Zack Lystedt was a talented athlete.
In football, especially, he was a standout — a linebacker on defense and a fullback on offense.
“He played almost every down, always,” said his dad, Victor Lystedt.
But in October 2006, when Zack was in eighth grade, his promising football career came to a crashing halt — and his life changed forever. He suffered a traumatic brain injury, triggered by a concussion sustained during a school football game. The Maple Valley teen was in a coma for months and has spent the years since working to regain what he lost.
“Now, he uses his cane more than a wheelchair,” his father said. But it’s been a long road.
Zack and his parents have become advocates for concussion education and were the driving force behind a state law that’s become a blueprint for others nationwide.
Now 22, Zack will be in Richland this week for a Concussion Summit.
Kadlec Neurological Resource Center is presenting the event, with help from Brain Injury Alliance of Washington. It’s aimed at providing parents, coaches, parents, school administrators, trainers and young athletes with information on recognizing and managing concussions. A session for health care providers also is planned.
Zack’s parents — Victor and Mercedes — also will be on hand, along with Dr. Stanley Herring, a University of Washington professor and physician and a team doctor for the Seattle Seahawks and Seattle Mariners. Herring is a fellow concussion education advocate and a friend of the Lystedt family.
“I’ve had a very fortunate career. I’ve met all kinds of talented athletes and successful people in the community and around the world. In all that time, I haven’t met too many heroes. The Lystedts — they’re heroic,” Herring said. “They have not become bitter, they’ve become advocates. They’ve chosen to be the voice so that this never happens to other kids.”
The summit is May 20. There’s no charge.
The state law, called the Zackery Lystedt Law, says youth athletes suspected of having a concussion must be pulled from play. They aren’t allowed to return until they’ve been evaluated by a medical professional and given written clearance.
The law also has education provisions, including that athletes and parents/guardians must sign and return concussion and head injury information sheets each year.
When then-Gov. Chris Gregoire signed the law in 2009, the Seattle Times called it the “country’s most rigorous law protecting young athletes from severe brain injuries.” Other states have followed suit. Today, all 50 states have laws with similar key elements on the books.

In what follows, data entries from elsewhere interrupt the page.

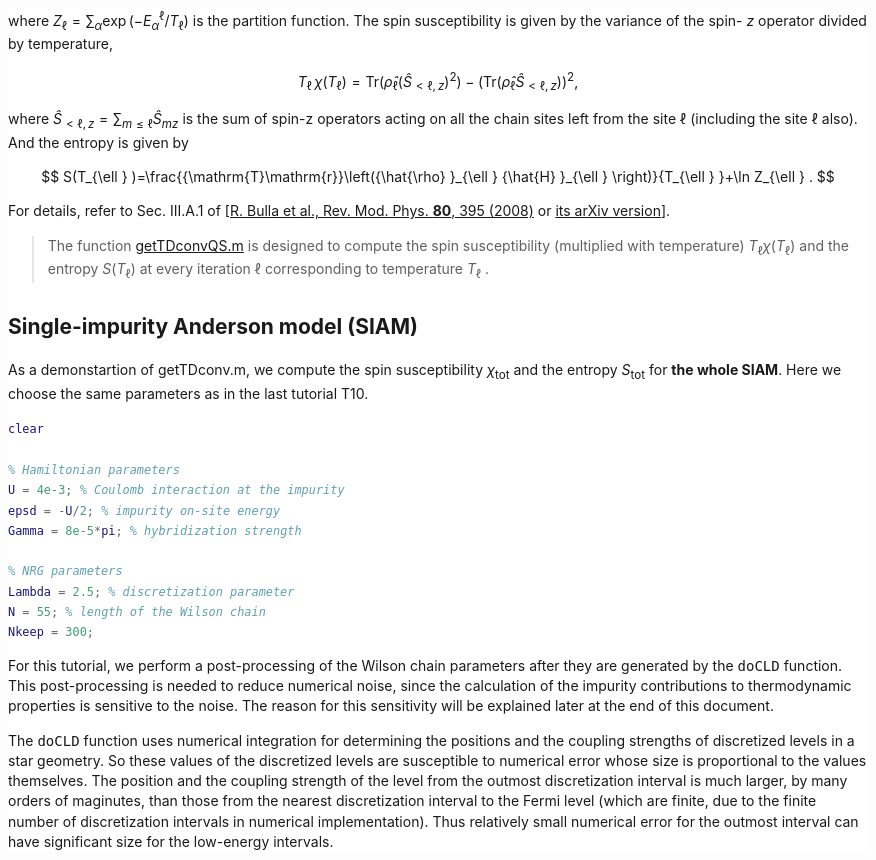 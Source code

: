 where $Z_{\ell } =\sum_{\alpha } \exp \left(-E_{\alpha }^{\ell } /T_{\ell } \right)$ is the partition function. The spin susceptibility is given by the variance of the spin- $z$ operator divided by temperature,

$$
 T_{\ell } \,\chi (T_{\ell } )={\mathrm{T}\mathrm{r}}\left({\hat{\rho} }_{\ell } ({\hat{S} }_{<\ell ,z} )^2 \right)-{\left({\mathrm{T}\mathrm{r}}\left({\hat{\rho} }_{\ell } {\hat{S} }_{<\ell ,z} \right)\right)}^2 , 
$$ 

where ${\hat{S} }_{<\ell ,z} =\sum_{m\le \ell } {\hat{S} }_{mz}$ is the sum of spin-z operators acting on all the chain sites left from the site $\ell$ (including the site $\ell$ also). And the entropy is given by

$$
  S(T_{\ell } )=\frac{{\mathrm{T}\mathrm{r}}\left({\hat{\rho} }_{\ell } {\hat{H} }_{\ell } \right)}{T_{\ell } }+\ln Z_{\ell } . 
$$ 

For details, refer to Sec. III.A.1 of [[R. Bulla et al., Rev. Mod. Phys. **80**, 395 (2008)](https://journals.aps.org/rmp/abstract/10.1103/RevModPhys.80.395) or [its arXiv version](https://arxiv.org/abs/cond-mat/0701105)].


> The function [getTDconvQS.m](./codes/getTDconvQS.m) is designed to compute the spin susceptibility (multiplied with temperature) $T_{\ell } \chi (T_{\ell } )$ and the entropy $S(T_{\ell } )$ at every iteration $\ell$ corresponding to temperature $T_{\ell }$ .

## **Single-impurity Anderson model (SIAM)**

As a demonstartion of getTDconv.m, we compute the spin susceptibility $\chi_{{\mathrm{t}\mathrm{o}\mathrm{t}}}$ and the entropy $S_{{\mathrm{t}\mathrm{o}\mathrm{t}}}$ for **the whole SIAM**. Here we choose the same parameters as in the last tutorial T10.

```matlab
clear

% Hamiltonian parameters
U = 4e-3; % Coulomb interaction at the impurity
epsd = -U/2; % impurity on-site energy
Gamma = 8e-5*pi; % hybridization strength

% NRG parameters
Lambda = 2.5; % discretization parameter
N = 55; % length of the Wilson chain
Nkeep = 300;
```

For this tutorial, we perform a post-processing of the Wilson chain parameters after they are generated by the <samp>doCLD</samp> function. This post-processing is needed to reduce numerical noise, since the calculation of the impurity contributions to thermodynamic properties is sensitive to the noise. The reason for this sensitivity will be explained later at the end of this document.


The <samp>doCLD</samp> function uses numerical integration for determining the positions and the coupling strengths of discretized levels in a star geometry. So these values of the discretized levels are susceptible to numerical error whose size is proportional to the values themselves. The position and the coupling strength of the level from the outmost discretization interval is much larger, by many orders of maginutes, than those from the nearest discretization interval to the Fermi level (which are finite, due to the finite number of discretization intervals in numerical implementation). Thus relatively small numerical error for the outmost interval can have significant size for the low-energy intervals.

That feels good, Victor Lystedt said, although he added that many people still remain unaware of the dangers concussions can pose, especially to youth athletes.
Herring noted that children’s brains take longer to recover from a concussion. “My message is that having young people involved in sports is very important” and can benefit them physically, emotionally and even academically. But, he added, “we must make sure they’re as safe as can be.”
During the October 2006 football game, Zack tackled another player toward the end of the first half. He didn’t get back up right away.
His family didn’t realize it at the time, but he’d hit his head and suffered a concussion. He sat out the rest of the half, but returned in the second.
After the game, he collapsed.
Victor Lystedt said it was difficult watching his son take such an extreme turn — from a popular athlete to a kid fighting for his life and to regain normalcy.
He praised Zack’s strength. The father has met plenty of tough guys, but “I’ve never met anybody as strong as my kid,” he said.
“For Zack to overcome his adversity and get back to where he’s at now (is inspiring).”
He added that he hopes others learn from their experiences. “It’s our duty and our responsibility to try to alleviate this kind of catastrophic event for somebody else,” Victor Lystedt said.
The Concussion Summit starts at 5 p.m. with a session for health care providers, including athletic trainers, on “Concussions in Youth Sports: Where We Stand in 2015.” The session will include a review of current clinical management and return to play protocols, as well as an update on legislative efforts regarding youth sports concussions. It’s at Anthology Events Venue, 706 Williams Blvd.
A session for parents, coaches, administrators and youth athletes follows at 6:30 p.m. at the Richland Red Lion, 802 George Washington Way.
Dr. Rich Jacobs, a sports medicine physician with Northwest Orthopaedic & Sports Medicine in Richland, also is set to appear.